Abstract
Although insulin degradation by insulin degrading enzymes in various tissues has been well studied, no report is yet available about insulin degradation by the rat pituitary.
Insulin degradation by the adenopituitary of male and female rats was observed using their hemipituitaries and homogenates. A medium containing 50μU/m/ or 25μU/m/ pork insulin was incubated with Krebs-Ringer bicarbonate buffer containing 2.5% BSA and 0.1% glucose.
The hemipituitaries were incubated in this medium and the IRI in the medium was measured before and after the incubation. Insulin degradation by the hemipituitaries increased in proportion to the incubation time. No degradation was observed on incubation at 4°C, but about 35% of the insulin in the medium was degraded with the hemipituitary during 60 min at 37°C. When the hemipituitary was heated for 10 min at 70°C before incubation, insulin degradation was apparently suppressed.

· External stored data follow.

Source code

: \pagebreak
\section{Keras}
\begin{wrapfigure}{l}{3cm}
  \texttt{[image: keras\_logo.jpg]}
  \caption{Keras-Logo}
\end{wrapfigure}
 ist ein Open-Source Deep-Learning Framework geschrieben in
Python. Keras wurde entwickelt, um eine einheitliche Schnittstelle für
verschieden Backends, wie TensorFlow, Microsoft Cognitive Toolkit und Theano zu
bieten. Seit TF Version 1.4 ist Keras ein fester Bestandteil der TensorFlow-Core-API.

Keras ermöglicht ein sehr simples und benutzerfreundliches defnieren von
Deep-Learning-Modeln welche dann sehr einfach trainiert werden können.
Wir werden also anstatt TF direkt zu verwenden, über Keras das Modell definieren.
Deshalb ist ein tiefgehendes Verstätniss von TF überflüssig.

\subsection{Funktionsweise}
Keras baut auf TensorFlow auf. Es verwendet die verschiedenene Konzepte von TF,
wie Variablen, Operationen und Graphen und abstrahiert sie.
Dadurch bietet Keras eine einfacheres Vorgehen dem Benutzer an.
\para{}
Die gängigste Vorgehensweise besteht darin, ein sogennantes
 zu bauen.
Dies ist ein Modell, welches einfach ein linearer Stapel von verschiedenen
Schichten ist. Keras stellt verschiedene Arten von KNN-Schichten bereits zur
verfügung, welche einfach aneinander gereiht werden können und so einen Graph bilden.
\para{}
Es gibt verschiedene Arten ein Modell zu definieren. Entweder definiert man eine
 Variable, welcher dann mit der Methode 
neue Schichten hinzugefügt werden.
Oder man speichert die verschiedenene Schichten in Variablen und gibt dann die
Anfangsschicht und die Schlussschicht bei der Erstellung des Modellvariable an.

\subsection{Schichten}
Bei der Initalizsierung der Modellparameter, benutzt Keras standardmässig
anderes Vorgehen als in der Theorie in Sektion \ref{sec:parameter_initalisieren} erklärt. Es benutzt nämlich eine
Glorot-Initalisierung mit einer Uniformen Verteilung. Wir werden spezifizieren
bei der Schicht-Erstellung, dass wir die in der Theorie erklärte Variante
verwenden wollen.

Comparisons were made on hemipituitaries of rats in the following groups; male and female rats fed and fasted for 48 hr, pregnant rats fed and fasted for 48 hr, and streptozotocine diabetic pregnant rats and streptozotocine diabetic non-pregnant rats. Insulin was degraded to the greatest degree (about 66%) by hemipituitaries of pregnant fed and fasted rats. Insulin degradation was more suppressed by hemipituitaries of rats in a fasting state than by those which had been fed.
The insulin degradation rate was lessened to the greatest degree (about 30%) in the case of hemipituitaries of streptozotocine diabetic non-pregnant rats.
The degradation of insulin in the hemipituitaries of male rats was less than that in female rats, although the difference was not significant.
The grade of insulin degradation in adenopituitary homogenates was intermediate between that of the liver and diaphragm muscle. Homogenates of these tissues showed a higher insulin degradation rate than the hemipituitary.